Exercise >> Copy out each line of the data that contains "immunity".

Extracted material below:

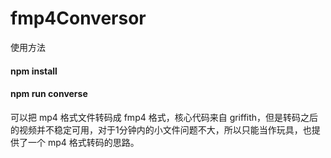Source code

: # fmp4Conversor

使用方法

#### npm install

#### npm run converse

可以把 mp4 格式文件转码成 fmp4 格式，核心代码来自 griffith，但是转码之后的视频并不稳定可用，对于1分钟内的小文件问题不大，所以只能当作玩具，也提供了一个 mp4 格式转码的思路。
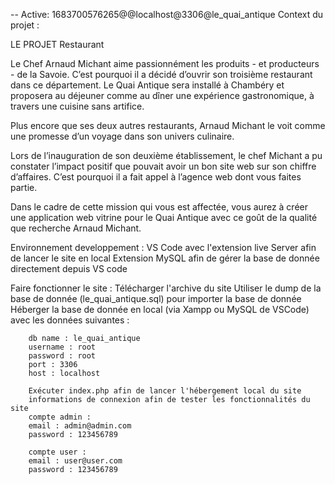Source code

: -- Active: 1683700576265@@localhost@3306@le_quai_antique
Context du projet :

LE PROJET Restaurant

Le Chef Arnaud Michant aime passionnément les produits - et producteurs - de la Savoie.
C’est pourquoi il a décidé d’ouvrir son troisième restaurant dans ce département.
Le Quai Antique sera installé à Chambéry et proposera au déjeuner comme au dîner une
expérience gastronomique, à travers une cuisine sans artifice.

Plus encore que ses deux autres restaurants, Arnaud Michant le voit comme une promesse
d’un voyage dans son univers culinaire.

Lors de l’inauguration de son deuxième établissement, le chef Michant a pu constater
l’impact positif que pouvait avoir un bon site web sur son chiffre d’affaires. C’est pourquoi il
a fait appel à l’agence web dont vous faites partie.

Dans le cadre de cette mission qui vous est affectée, vous aurez à créer une application web
vitrine pour le Quai Antique avec ce goût de la qualité que recherche Arnaud Michant.

Environnement developpement :
VS Code avec l'extension live Server afin de lancer le site en local
Extension MySQL afin de gérer la base de donnée directement depuis VS code

Faire fonctionner le site :
Télécharger l'archive du site
Utiliser le dump de la base de donnée (le_quai_antique.sql) pour importer la base de donnée
Héberger la base de donnée en local (via Xampp ou MySQL de VSCode) avec les données suivantes :

        db name : le_quai_antique
        username : root
        password : root
        port : 3306
        host : localhost

        Exécuter index.php afin de lancer l'hébergement local du site
        informations de connexion afin de tester les fonctionnalités du site
        compte admin :
        email : admin@admin.com
        password : 123456789

        compte user :
        email : user@user.com
        password : 123456789
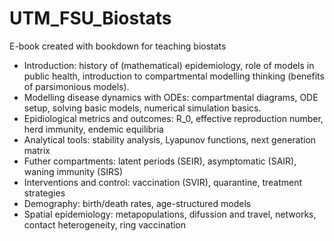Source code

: # UTM_FSU_Biostats
E-book created with bookdown for teaching biostats 

- Introduction: history of (mathematical) epidemiology, role of models in public health, introduction to compartmental modelling thinking (benefits of parsimonious models).
- Modelling disease dynamics with ODEs: compartmental diagrams, ODE setup, solving basic models, numerical simulation basics.
- Epidiological metrics and outcomes: R_0, effective reproduction number, herd immunity, endemic equilibria
- Analytical tools: stability analysis, Lyapunov functions, next generation matrix
- Futher compartments: latent periods (SEIR), asymptomatic (SAIR), waning immunity (SIRS)
- Interventions and control: vaccination (SVIR), quarantine, treatment strategies
- Demography: birth/death rates, age-structured models
- Spatial epidemiology: metapopulations, difussion and travel, networks, contact heterogeneity, ring vaccination
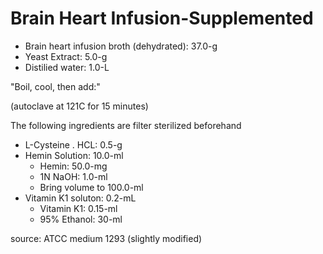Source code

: # Brain Heart Infusion-Supplemented

- Brain heart infusion broth (dehydrated): 37.0-g
- Yeast Extract: 5.0-g
- Distilied water: 1.0-L

"Boil, cool, then add:"

(autoclave at 121C for 15 minutes)

The following ingredients are filter sterilized beforehand

- L-Cysteine . HCL: 0.5-g
- Hemin Solution: 10.0-ml
  - Hemin: 50.0-mg
  - 1N NaOH: 1.0-ml
  - Bring volume to 100.0-ml
- Vitamin K1 soluton: 0.2-mL
  - Vitamin K1: 0.15-ml
  - 95% Ethanol: 30-ml


source: ATCC medium 1293 (slightly modified)
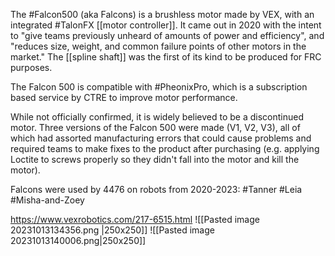 The #Falcon500 (aka Falcons) is a brushless motor made by VEX, with an integrated #TalonFX [[motor controller]]. It came out in 2020 with the intent to "give teams previously unheard of amounts of power and efficiency", and "reduces size, weight, and common failure points of other motors in the market." The [[spline shaft]] was the first of its kind to be produced for FRC purposes.

The Falcon 500 is compatible with #PheonixPro, which is a subscription based service by CTRE to improve motor performance.

While not officially confirmed, it is widely believed to be a discontinued motor. Three versions of the Falcon 500 were made (V1, V2, V3), all of which had assorted manufacturing errors that could cause problems and required teams to make fixes to the product after purchasing (e.g. applying Loctite to screws properly so they didn't fall into the motor and kill the motor). 

Falcons were used by 4476 on robots from 2020-2023: #Tanner #Leia #Misha-and-Zoey 

https://www.vexrobotics.com/217-6515.html 
![[Pasted image 20231013134356.png |250x250]]
![[Pasted image 20231013140006.png|250x250]]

End of Extracted material.

Answer box >>
- Epidiological metrics and outcomes: R_0, effective reproduction number, herd immunity, endemic equilibria
- Futher compartments: latent periods (SEIR), asymptomatic (SAIR), waning immunity (SIRS)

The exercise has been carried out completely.